* HOW TO COMPLETE THIS TASK: Find "and within-city results." and "of building morphometric" in the records below. Copy the lines holding them and every line between, exactly, and no others.

* DATA EXTRACT:
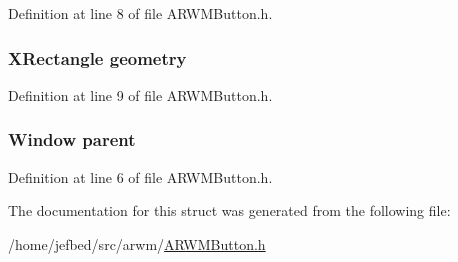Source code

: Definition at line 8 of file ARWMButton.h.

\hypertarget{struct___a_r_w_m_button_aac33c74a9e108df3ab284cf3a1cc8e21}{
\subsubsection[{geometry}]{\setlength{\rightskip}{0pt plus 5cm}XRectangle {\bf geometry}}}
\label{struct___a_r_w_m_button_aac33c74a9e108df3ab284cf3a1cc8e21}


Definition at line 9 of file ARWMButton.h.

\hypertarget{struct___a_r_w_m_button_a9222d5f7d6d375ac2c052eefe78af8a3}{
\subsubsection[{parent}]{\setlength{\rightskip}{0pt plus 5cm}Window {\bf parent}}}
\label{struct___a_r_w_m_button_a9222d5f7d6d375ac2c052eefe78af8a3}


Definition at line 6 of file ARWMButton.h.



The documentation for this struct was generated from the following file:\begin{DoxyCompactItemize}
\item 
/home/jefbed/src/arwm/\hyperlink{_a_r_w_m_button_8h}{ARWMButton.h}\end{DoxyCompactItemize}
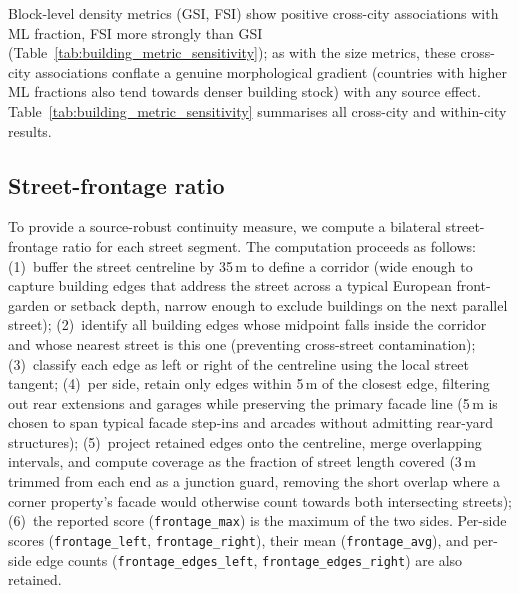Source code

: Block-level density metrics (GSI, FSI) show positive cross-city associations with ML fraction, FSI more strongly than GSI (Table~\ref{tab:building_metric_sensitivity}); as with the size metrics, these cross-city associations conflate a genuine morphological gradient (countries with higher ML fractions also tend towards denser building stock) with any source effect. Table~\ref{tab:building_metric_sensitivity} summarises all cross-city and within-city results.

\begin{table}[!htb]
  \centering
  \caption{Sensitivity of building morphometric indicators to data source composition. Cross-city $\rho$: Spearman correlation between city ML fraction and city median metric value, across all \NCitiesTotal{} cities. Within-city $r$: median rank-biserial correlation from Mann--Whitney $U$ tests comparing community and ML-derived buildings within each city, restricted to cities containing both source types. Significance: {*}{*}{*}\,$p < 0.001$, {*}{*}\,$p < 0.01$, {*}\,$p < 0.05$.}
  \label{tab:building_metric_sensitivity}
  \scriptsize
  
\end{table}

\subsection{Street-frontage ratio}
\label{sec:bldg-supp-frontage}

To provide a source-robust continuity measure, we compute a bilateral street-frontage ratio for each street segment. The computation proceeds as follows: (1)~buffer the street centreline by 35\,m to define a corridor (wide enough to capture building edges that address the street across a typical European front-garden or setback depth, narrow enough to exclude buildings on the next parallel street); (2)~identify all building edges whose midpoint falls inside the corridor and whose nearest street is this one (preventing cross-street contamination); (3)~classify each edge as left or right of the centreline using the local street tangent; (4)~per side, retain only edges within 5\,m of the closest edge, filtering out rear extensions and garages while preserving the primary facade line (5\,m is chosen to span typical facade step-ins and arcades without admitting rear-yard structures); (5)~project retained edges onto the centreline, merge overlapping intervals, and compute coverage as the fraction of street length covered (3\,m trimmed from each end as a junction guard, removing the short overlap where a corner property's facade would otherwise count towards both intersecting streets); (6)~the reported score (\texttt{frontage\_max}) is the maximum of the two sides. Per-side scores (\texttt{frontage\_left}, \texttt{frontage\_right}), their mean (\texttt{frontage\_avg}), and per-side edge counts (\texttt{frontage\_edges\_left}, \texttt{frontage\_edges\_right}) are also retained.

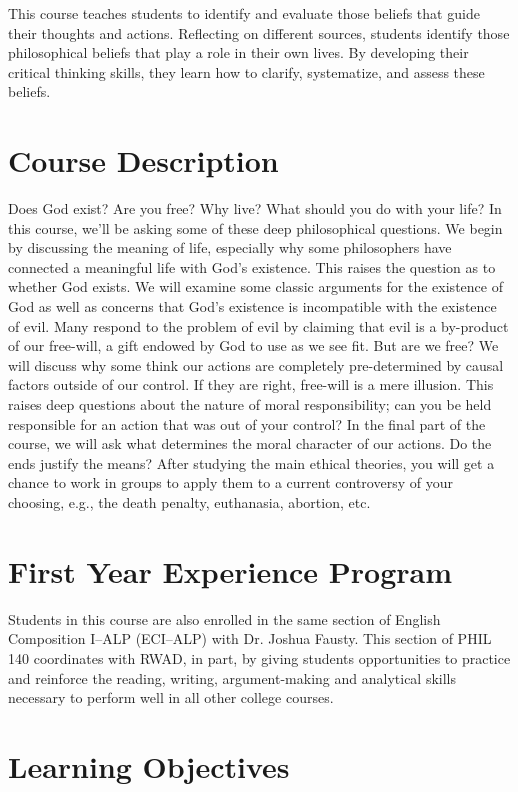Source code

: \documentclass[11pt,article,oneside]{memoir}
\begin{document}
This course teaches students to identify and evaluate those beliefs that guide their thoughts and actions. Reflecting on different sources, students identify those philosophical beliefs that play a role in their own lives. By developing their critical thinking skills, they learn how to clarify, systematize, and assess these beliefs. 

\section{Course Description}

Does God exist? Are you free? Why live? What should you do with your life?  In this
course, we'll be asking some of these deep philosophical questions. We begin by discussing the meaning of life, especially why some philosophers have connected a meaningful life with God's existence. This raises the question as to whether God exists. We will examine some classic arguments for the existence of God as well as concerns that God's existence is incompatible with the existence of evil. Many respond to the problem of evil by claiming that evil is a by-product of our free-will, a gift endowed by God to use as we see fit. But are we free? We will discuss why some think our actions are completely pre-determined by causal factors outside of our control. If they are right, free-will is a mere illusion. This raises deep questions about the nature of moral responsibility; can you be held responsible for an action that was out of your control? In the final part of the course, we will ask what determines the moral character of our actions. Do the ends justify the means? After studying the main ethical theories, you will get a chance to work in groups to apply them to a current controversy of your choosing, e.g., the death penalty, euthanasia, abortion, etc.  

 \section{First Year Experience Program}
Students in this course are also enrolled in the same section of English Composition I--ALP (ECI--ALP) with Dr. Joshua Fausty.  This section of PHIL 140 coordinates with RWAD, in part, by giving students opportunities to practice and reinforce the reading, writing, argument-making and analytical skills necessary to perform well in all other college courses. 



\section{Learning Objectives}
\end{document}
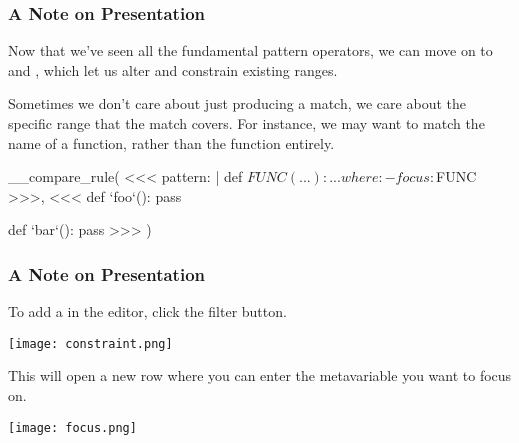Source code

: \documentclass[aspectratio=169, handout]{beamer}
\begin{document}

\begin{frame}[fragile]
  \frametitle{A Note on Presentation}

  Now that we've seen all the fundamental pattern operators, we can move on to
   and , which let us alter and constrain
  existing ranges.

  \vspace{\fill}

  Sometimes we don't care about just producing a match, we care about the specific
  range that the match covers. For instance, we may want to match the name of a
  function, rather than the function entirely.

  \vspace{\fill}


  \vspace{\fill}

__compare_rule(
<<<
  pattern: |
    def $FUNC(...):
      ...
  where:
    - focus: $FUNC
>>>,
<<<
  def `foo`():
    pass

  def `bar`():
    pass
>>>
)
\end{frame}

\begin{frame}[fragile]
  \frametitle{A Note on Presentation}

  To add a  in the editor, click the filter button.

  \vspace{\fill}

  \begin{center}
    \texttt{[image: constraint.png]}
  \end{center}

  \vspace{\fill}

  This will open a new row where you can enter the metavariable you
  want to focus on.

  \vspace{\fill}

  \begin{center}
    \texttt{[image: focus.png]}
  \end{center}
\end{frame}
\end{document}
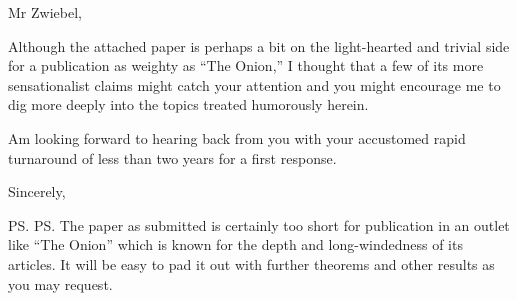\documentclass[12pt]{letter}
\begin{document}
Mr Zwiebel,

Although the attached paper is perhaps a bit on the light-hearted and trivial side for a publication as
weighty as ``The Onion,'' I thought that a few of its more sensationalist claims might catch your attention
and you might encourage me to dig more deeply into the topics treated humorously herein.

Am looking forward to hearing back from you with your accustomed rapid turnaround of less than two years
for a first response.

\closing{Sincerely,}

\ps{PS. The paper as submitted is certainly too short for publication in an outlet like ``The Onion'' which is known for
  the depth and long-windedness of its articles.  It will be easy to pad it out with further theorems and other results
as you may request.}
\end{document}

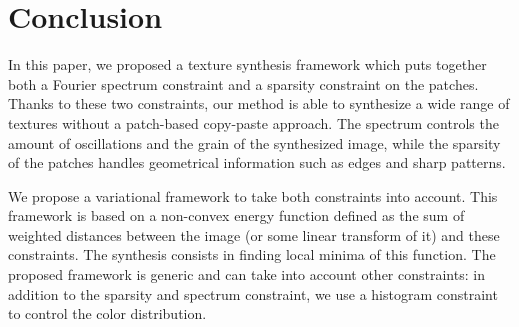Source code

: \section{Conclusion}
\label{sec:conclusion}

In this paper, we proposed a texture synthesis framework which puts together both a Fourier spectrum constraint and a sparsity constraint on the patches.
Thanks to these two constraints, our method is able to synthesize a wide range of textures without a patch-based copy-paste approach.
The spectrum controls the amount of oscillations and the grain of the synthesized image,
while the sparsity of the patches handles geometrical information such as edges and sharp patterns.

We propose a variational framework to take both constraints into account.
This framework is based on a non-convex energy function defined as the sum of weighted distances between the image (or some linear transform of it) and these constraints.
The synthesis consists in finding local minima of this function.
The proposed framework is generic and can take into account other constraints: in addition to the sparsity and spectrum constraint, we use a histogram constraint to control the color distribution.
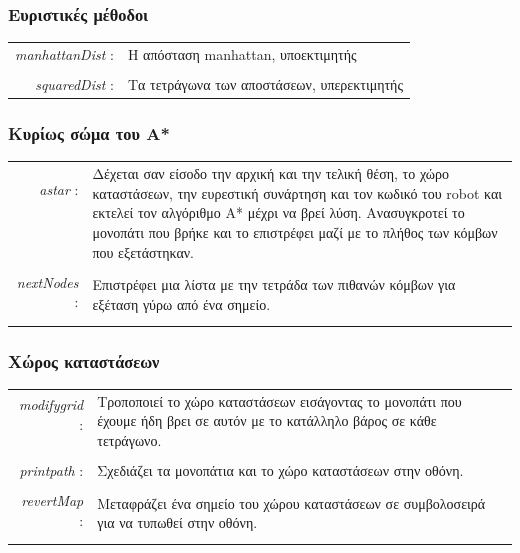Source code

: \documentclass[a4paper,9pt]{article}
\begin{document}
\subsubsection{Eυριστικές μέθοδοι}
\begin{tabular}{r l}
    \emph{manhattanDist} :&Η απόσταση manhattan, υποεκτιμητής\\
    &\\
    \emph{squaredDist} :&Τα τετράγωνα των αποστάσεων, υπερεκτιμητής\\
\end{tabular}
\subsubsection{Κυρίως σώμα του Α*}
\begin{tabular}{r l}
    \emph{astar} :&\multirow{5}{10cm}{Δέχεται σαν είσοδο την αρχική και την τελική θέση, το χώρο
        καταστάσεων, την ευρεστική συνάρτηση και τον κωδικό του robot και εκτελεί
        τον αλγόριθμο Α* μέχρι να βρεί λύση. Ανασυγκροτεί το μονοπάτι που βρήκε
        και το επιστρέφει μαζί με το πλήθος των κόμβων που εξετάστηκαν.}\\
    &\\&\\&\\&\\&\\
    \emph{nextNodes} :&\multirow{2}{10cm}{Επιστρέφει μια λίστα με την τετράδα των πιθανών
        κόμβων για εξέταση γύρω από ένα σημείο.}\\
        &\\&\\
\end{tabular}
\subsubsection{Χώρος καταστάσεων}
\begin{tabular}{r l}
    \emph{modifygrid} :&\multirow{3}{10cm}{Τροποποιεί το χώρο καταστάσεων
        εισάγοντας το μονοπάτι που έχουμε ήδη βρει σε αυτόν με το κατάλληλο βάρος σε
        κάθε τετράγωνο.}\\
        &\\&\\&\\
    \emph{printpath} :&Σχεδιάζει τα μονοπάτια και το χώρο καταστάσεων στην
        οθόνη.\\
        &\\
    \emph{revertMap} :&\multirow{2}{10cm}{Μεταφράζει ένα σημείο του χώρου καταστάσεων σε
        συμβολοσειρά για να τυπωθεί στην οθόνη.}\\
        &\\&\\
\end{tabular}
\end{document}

* WRITTEN ANSWER:
: Block-level density metrics (GSI, FSI) show positive cross-city associations with ML fraction, FSI more strongly than GSI (Table~\ref{tab:building_metric_sensitivity}); as with the size metrics, these cross-city associations conflate a genuine morphological gradient (countries with higher ML fractions also tend towards denser building stock) with any source effect. Table~\ref{tab:building_metric_sensitivity} summarises all cross-city and within-city results.

\begin{table}[!htb]
  \centering
  \caption{Sensitivity of building morphometric indicators to data source composition. Cross-city $\rho$: Spearman correlation between city ML fraction and city median metric value, across all \NCitiesTotal{} cities. Within-city $r$: median rank-biserial correlation from Mann--Whitney $U$ tests comparing community and ML-derived buildings within each city, restricted to cities containing both source types. Significance: {*}{*}{*}\,$p < 0.001$, {*}{*}\,$p < 0.01$, {*}\,$p < 0.05$.}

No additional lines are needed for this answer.